(ENTRIES PROVIDED)
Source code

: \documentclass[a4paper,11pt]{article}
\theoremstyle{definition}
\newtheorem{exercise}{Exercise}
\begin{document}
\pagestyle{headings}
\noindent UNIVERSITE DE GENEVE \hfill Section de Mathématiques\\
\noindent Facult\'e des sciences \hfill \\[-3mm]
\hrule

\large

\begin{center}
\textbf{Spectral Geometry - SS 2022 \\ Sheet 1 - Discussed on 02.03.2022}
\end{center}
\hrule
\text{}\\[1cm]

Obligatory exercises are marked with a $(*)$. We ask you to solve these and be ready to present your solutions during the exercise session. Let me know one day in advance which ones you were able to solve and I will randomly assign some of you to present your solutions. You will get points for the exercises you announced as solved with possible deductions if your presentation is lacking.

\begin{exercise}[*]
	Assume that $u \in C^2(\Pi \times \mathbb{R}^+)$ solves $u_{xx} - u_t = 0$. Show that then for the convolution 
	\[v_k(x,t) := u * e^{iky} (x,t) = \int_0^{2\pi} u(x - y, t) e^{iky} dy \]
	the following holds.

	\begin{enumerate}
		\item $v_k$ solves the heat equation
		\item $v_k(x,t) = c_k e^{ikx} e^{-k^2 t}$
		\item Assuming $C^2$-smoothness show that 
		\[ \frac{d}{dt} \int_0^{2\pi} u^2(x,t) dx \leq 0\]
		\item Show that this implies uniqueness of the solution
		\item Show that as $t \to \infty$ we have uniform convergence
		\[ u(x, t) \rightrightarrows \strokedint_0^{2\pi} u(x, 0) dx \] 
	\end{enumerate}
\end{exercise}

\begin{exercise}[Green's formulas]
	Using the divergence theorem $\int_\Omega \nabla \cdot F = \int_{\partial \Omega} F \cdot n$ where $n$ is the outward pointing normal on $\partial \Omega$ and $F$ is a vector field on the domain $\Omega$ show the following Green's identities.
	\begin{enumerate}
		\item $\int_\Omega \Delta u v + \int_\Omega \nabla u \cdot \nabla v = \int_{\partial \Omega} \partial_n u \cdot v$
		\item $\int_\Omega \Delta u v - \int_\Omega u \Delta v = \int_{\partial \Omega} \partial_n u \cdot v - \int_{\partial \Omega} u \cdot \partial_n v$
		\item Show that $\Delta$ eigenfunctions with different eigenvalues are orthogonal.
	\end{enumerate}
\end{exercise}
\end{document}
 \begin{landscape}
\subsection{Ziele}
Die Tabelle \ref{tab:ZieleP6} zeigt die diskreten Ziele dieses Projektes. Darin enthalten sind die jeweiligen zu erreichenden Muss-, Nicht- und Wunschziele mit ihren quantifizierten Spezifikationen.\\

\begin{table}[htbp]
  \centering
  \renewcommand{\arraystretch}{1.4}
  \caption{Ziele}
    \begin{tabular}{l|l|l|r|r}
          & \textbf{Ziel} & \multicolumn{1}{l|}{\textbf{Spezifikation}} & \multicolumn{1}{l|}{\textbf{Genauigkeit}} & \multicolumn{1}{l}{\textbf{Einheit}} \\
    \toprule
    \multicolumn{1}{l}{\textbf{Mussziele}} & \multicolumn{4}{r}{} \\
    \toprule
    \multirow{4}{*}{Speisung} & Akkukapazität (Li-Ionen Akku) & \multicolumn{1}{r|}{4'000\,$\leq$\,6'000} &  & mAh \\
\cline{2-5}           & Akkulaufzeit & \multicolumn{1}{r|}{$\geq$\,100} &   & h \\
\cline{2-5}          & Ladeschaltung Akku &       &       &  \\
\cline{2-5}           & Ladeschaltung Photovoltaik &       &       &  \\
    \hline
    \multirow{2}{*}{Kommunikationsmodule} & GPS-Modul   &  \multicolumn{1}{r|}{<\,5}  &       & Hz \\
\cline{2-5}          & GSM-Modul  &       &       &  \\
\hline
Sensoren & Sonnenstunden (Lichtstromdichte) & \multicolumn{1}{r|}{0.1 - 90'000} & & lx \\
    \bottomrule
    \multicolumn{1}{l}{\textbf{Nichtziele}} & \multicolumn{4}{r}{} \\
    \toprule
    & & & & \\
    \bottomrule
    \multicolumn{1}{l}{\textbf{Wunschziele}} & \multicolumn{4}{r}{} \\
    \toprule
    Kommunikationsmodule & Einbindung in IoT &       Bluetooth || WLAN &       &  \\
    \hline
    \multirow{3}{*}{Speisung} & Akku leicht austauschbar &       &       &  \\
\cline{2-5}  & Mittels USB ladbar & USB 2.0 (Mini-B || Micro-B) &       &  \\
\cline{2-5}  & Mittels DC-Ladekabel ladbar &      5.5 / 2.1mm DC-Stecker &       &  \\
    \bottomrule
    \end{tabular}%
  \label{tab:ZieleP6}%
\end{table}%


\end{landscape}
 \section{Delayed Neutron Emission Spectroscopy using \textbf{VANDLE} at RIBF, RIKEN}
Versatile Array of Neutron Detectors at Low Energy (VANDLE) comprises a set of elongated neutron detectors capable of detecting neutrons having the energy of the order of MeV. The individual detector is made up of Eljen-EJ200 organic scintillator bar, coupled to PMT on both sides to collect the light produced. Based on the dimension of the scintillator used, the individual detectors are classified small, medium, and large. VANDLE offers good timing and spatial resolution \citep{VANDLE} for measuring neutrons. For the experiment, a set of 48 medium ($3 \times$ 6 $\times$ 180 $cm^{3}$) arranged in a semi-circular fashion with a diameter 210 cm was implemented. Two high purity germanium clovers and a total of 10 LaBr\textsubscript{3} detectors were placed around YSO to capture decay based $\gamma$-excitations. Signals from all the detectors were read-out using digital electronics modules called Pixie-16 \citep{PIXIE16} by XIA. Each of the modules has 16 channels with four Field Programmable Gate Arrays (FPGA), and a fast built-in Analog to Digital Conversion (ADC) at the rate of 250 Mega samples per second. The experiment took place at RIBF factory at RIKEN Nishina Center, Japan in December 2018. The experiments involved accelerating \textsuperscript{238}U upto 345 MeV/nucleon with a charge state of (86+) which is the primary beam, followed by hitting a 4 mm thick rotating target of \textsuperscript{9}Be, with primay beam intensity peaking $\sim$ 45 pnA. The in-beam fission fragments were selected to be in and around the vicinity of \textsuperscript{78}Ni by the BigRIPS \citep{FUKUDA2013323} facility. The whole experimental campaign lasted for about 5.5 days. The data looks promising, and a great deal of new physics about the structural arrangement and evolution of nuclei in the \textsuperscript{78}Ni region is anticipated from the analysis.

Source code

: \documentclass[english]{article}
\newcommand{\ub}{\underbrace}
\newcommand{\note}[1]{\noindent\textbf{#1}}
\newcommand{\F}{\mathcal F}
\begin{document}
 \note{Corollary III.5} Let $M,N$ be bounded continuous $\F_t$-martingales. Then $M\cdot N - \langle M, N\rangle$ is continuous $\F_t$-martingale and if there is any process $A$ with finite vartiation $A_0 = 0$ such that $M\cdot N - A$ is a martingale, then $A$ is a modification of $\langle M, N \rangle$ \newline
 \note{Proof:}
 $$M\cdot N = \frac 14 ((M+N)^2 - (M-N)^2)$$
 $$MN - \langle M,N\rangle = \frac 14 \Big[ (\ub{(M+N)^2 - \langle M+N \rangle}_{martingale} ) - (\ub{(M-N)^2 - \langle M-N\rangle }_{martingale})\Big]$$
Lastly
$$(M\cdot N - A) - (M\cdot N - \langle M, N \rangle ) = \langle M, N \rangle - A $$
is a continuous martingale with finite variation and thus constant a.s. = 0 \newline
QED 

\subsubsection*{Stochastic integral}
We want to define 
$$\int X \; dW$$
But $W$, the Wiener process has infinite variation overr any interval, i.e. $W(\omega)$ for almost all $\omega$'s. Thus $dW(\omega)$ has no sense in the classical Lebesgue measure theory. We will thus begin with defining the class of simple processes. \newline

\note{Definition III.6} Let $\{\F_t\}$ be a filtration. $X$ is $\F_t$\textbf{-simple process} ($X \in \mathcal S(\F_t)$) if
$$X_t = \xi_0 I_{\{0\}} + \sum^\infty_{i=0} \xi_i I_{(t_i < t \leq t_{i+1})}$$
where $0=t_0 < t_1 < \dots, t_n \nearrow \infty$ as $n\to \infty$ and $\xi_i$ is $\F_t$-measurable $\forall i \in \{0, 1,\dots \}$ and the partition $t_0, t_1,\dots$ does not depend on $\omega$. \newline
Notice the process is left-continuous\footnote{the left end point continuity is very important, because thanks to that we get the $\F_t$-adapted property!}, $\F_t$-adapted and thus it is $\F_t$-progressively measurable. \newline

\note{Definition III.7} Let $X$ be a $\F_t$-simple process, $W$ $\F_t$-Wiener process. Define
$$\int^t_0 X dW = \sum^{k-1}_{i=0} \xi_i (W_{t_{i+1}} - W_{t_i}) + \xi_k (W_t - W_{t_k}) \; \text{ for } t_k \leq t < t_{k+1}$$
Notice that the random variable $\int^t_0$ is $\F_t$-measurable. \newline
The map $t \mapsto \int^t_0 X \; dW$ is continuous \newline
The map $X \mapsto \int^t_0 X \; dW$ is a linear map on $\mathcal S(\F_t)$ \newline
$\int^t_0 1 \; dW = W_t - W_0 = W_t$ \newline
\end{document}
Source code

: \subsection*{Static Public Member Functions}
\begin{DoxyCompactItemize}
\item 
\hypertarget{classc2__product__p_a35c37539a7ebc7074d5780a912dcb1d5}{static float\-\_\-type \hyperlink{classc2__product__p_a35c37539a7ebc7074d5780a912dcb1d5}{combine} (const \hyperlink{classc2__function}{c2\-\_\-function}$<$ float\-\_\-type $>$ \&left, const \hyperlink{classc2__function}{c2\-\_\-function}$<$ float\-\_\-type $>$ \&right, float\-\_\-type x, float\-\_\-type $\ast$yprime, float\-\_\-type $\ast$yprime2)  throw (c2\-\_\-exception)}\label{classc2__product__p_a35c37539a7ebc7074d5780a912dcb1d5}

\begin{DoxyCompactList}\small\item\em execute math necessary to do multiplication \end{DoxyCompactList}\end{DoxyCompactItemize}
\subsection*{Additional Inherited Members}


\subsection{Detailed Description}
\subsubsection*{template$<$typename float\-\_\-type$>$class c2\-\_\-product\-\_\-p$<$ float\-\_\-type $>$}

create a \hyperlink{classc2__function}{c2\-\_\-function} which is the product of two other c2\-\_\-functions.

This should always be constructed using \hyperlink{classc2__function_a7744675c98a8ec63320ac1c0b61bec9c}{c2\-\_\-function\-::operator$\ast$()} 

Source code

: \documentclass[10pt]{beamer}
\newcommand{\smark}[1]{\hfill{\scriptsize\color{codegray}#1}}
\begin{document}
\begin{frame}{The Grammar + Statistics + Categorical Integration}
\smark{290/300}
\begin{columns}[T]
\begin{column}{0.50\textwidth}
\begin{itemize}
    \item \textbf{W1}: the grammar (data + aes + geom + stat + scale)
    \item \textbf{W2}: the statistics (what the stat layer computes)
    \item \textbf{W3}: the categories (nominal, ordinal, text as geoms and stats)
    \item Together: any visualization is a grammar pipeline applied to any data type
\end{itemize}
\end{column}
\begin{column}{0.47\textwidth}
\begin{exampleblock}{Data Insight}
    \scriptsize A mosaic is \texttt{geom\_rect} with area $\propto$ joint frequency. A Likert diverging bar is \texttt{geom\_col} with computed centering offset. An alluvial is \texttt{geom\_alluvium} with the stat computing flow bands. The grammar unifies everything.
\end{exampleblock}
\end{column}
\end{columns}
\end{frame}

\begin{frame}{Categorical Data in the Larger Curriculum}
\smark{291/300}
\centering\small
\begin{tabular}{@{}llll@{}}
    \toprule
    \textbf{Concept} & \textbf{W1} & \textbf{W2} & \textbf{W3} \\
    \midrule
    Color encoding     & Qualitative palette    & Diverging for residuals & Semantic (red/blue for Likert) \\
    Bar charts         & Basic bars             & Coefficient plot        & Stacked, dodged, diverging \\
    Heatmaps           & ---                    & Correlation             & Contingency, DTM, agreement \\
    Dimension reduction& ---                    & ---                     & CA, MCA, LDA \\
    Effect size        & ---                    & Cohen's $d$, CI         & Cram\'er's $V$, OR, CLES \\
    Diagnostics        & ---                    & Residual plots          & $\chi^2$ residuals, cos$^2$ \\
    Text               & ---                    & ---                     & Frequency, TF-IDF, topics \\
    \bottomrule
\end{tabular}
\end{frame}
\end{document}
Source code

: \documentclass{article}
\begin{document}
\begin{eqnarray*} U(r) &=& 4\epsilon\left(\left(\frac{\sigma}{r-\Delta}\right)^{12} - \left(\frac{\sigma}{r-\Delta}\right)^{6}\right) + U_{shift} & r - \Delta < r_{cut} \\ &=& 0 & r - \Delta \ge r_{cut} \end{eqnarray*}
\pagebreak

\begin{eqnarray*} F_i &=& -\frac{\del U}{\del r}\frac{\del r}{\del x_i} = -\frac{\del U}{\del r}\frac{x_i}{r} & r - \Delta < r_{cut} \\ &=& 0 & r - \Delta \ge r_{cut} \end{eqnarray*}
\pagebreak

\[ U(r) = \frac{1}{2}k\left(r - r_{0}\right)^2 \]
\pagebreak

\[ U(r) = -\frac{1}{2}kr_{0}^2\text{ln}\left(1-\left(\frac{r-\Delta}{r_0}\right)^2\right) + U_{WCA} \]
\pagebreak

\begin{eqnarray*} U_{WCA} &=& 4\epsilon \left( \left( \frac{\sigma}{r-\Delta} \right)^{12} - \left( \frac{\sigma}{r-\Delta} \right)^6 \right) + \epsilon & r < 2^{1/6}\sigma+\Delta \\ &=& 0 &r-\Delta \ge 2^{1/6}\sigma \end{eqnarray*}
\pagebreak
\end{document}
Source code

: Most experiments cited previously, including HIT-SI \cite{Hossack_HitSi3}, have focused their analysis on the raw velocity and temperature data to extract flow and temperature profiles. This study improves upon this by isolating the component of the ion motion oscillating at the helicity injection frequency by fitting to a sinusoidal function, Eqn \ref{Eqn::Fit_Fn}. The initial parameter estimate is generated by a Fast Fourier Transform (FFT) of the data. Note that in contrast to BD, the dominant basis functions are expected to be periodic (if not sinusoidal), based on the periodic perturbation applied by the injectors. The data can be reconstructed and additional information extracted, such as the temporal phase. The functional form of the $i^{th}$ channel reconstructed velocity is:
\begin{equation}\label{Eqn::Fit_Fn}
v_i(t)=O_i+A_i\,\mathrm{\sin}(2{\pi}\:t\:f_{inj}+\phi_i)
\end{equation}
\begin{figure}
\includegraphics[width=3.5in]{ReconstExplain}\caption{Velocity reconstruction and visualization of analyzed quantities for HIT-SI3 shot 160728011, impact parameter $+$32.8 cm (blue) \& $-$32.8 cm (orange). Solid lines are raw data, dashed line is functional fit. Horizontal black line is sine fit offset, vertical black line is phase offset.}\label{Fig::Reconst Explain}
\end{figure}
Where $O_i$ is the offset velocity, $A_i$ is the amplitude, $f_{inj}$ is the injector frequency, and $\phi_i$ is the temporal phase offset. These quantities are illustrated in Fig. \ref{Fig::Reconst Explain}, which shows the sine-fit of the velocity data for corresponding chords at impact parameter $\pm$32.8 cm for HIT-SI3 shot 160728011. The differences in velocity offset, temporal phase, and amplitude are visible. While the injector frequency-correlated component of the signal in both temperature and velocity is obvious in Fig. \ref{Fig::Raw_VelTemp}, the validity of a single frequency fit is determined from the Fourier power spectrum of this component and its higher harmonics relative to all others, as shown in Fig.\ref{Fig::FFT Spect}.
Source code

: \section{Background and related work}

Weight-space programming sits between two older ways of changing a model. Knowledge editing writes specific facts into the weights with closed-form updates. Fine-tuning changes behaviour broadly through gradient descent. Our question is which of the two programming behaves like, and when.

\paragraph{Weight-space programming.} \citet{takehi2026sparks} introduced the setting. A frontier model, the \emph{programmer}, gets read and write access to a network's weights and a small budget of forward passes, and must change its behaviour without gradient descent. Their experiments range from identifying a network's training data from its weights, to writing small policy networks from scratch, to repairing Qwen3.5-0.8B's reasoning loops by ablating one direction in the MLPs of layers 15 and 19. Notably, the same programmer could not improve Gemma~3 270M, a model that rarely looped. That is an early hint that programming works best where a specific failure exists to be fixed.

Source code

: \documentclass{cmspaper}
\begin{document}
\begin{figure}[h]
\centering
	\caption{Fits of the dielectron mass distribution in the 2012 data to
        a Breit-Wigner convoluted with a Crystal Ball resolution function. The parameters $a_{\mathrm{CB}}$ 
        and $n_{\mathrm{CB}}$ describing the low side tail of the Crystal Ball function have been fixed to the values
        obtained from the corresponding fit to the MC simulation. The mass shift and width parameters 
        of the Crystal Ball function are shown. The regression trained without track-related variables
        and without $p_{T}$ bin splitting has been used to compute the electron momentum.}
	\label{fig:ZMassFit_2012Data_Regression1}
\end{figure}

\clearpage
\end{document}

(WHAT THIS TASK INVOLVES)
Look back at the entries above. Retype the line with "Mittels USB ladbar", the line with "Neutron Emission Spectroscopy", and all lines in between.

(OUTPUT OF THE TASK)
\cline{2-5}  & Mittels USB ladbar & USB 2.0 (Mini-B || Micro-B) &       &  \\
\cline{2-5}  & Mittels DC-Ladekabel ladbar &      5.5 / 2.1mm DC-Stecker &       &  \\
    \bottomrule
    \end{tabular}%
  \label{tab:ZieleP6}%
\end{table}%


\end{landscape}
 \section{Delayed Neutron Emission Spectroscopy using \textbf{VANDLE} at RIBF, RIKEN}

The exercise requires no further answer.